If we recall what memorizing multiplication tables looked like when we were in school, you might picture flash cards, repeating products aloud or writing out your 7’s times tables repeatedly until it was engrained in your mind. There is no doubt in my mind that having multiplication tables memorized allows for making calculations without taxing working memory.

## Memorizing Math Does Not Equal Understanding

Although the debate between traditional and reformed mathematics has been going on for decades, I think both groups ultimately want the same thing: students to be proficient in mathematics. However when people make statements about memorizing math facts or “going back to the basics”, people likely have very different interpretations as to how we should get there.

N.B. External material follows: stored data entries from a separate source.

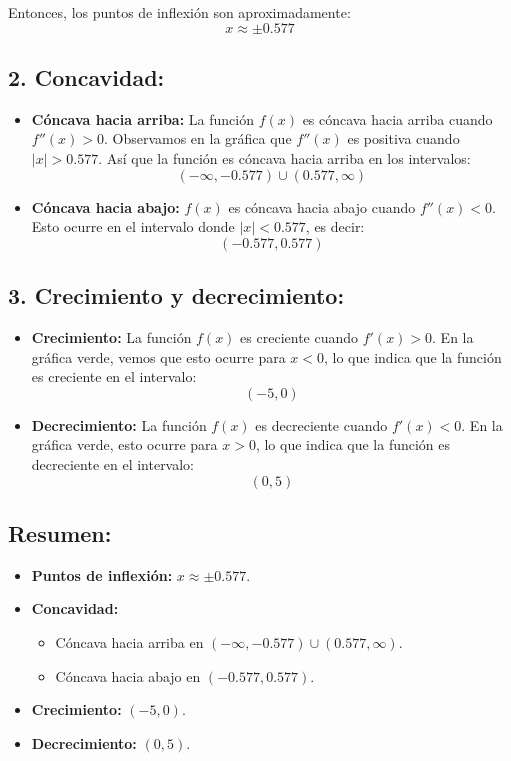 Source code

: \documentclass[11pt,letterpaper]{article}
\begin{document}
Entonces, los puntos de inflexión son aproximadamente:
\[
x \approx \pm 0.577
\]

\subsection*{2. Concavidad:}

\begin{itemize}
    \item \textbf{Cóncava hacia arriba:} La función \( f(x) \) es cóncava hacia arriba cuando \( f''(x) > 0 \). Observamos en la gráfica que \( f''(x) \) es positiva cuando \( |x| > 0.577 \). Así que la función es cóncava hacia arriba en los intervalos:
    \[
    (-\infty, -0.577) \cup (0.577, \infty)
    \]
    
    \item \textbf{Cóncava hacia abajo:} \( f(x) \) es cóncava hacia abajo cuando \( f''(x) < 0 \). Esto ocurre en el intervalo donde \( |x| < 0.577 \), es decir:
    \[
    (-0.577, 0.577)
    \]
\end{itemize}

\subsection*{3. Crecimiento y decrecimiento:}

\begin{itemize}
    \item \textbf{Crecimiento:} La función \( f(x) \) es creciente cuando \( f'(x) > 0 \). En la gráfica verde, vemos que esto ocurre para \( x < 0 \), lo que indica que la función es creciente en el intervalo:
    \[
    (-5, 0)
    \]
    
    \item \textbf{Decrecimiento:} La función \( f(x) \) es decreciente cuando \( f'(x) < 0 \). En la gráfica verde, esto ocurre para \( x > 0 \), lo que indica que la función es decreciente en el intervalo:
    \[
    (0, 5)
    \]
\end{itemize}

\subsection*{Resumen:}

\begin{itemize}
    \item \textbf{Puntos de inflexión:} \( x \approx \pm 0.577 \).
    \item \textbf{Concavidad:}
    \begin{itemize}
        \item Cóncava hacia arriba en \( (-\infty, -0.577) \cup (0.577, \infty) \).
        \item Cóncava hacia abajo en \( (-0.577, 0.577) \).
    \end{itemize}
    \item \textbf{Crecimiento:} \( (-5, 0) \).
    \item \textbf{Decrecimiento:} \( (0, 5) \).
\end{itemize}
\end{document}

There are no silver bullets in math education and the memorization of multiplication tables alone will not solve all of the problems our students face. That said, many suggest that Ontario needs to “go back to the basics”, but did they ever leave? While the memorization of multiplication tables is not explicitly stated in the Ontario math curriculum, there is a huge push to develop a deep understanding of what it really means to multiply and in time, this should promote automaticity. As I mentioned in this post, shortcuts in math are only effective when you know how to take the long way; learning multiplication is no exception.

Check out the wording of an overall expectation in the Grade 2 Number Sense and Numeration Strand of the curriculum:

solve problems involving the addition and subtraction of one- and two-digit whole numbers using a variety of strategies, and investigate multiplication and division.

We could easily change that overall expectation to say:

know multiplication tables up to 5 times 5 without a calculator.

Which one would be more valuable to the student?

The grade 1-8 Ontario math curriculum contains the word multiplication a total of 47 times, which hardly suggests that multiplication is not a focus throughout elementary.

## A Variety of…

The curriculum doesn’t suggest that students should not know their multiplication tables, but instead has a greater focus on developing multiplicative skills and understanding. Digging deeper into the document, the words “**variety of**” occurs in the curriculum a total of 179 times and suggests that much more attention should be spent on exposing students to a variety of strategies, using a variety of tools, to show understanding a variety of ways. If done well, I would have to believe students would have a very deep understanding of math concepts including multiplication.

Over time, I’d like to think that an effective implementation of the Ontario Grade 1-8 Math Curriculum would allow for committing multiplication tables to memory over time.

## So What’s the Problem?

The curriculum document doesn’t explicitly state the memorization of multiplication tables as an expectation, but it does require that concepts be delivered using a variety of strategies and tools/manipulatives. Where the problem may lie is how the curriculum expectations around multiplication are interpreted by the teacher.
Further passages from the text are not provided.